Their knobby knees were poking out of the water and their shiny wet hair clung to their necks and extended well beyond their shoulders, so long and unbaby-like. They flipped around, the water sloshing and their bodies slipping on the slick porcelain tub. I lurched to catch them, but their sinewy arms shot out, and they handily caught and righted themselves before I had a chance. I felt at once empty and proud.
I don’t mean to dwell on how fleeting this stage is, and in a way, I suppose I am grateful that I struggle so to accept it. I just never knew how old three really was (or 18 months for that matter), I didn’t understand how early the process of growing up began. No one told me how quickly life would go after I became a mom – wrinkles and dimples, big girl shoes and comfortable flats, top 40 music and home shows. Sometimes I just wish I could take three steps back, but then I look at all I am gaining: confidence, theirs and mine; wisdom, again, theirs and mine; and of course the deepening of love, for Sean, our girls and myself.

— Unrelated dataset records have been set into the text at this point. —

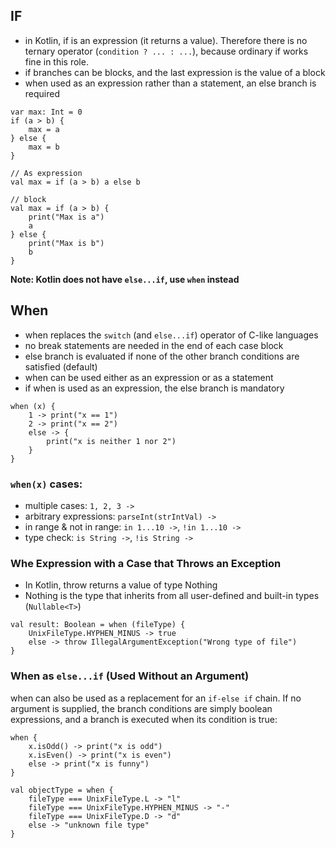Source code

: ## IF
* in Kotlin, if is an expression (it returns a value). Therefore there is no ternary operator (`condition ? ... : ...`), because ordinary if works fine in this role.
* if branches can be blocks, and the last expression is the value of a block
* when used as an expression rather than a statement, an else branch is required
```
var max: Int = 0
if (a > b) {
    max = a
} else {
    max = b
}
 
// As expression 
val max = if (a > b) a else b

// block
val max = if (a > b) {
    print("Max is a")
    a
} else {
    print("Max is b")
    b
}
```
**Note: Kotlin does not have `else...if`, use `when` instead**

## When
* when replaces the `switch` (and `else...if`) operator of C-like languages
* no break statements are needed in the end of each case block
* else branch is evaluated if none of the other branch conditions are satisfied (default)
* when can be used either as an expression or as a statement
* if when is used as an expression, the else branch is mandatory
```
when (x) {
    1 -> print("x == 1")
    2 -> print("x == 2")
    else -> {
        print("x is neither 1 nor 2")
    }
}
```
### `when(x)` cases:
* multiple cases: `1, 2, 3 ->`
* arbitrary expressions: `parseInt(strIntVal) ->`
* in range & not in range: `in 1...10 ->`, `!in 1...10 ->`
* type check: `is String ->`, `!is String ->`

### Whe Expression with a Case that Throws an Exception
* In Kotlin, throw returns a value of type Nothing
* Nothing is the type that inherits from all user-defined and built-in types (`Nullable<T>`)
```
val result: Boolean = when (fileType) {
    UnixFileType.HYPHEN_MINUS -> true
    else -> throw IllegalArgumentException("Wrong type of file")
}
```

### When as `else...if` (Used Without an Argument)
when can also be used as a replacement for an `if-else if` chain. If no argument is supplied, the branch conditions are simply boolean expressions, and a branch is executed when its condition is true:
```
when {
    x.isOdd() -> print("x is odd")
    x.isEven() -> print("x is even")
    else -> print("x is funny")
}

val objectType = when {
    fileType === UnixFileType.L -> "l"
    fileType === UnixFileType.HYPHEN_MINUS -> "-"
    fileType === UnixFileType.D -> "d"
    else -> "unknown file type"
}
```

All that said, I still wonder how can Briar look so tiny one moment and so impossibly grown up the next? How did Avery shed all of her babyness save her belly without my noticing? How did my profile go from bumpish to zip codeish? And how did I ever stumble upon a guy like Sean who understands my every emotional hiccup and makes spilling 36 ounces of much needed coffee all over his office seem like an endearing thing?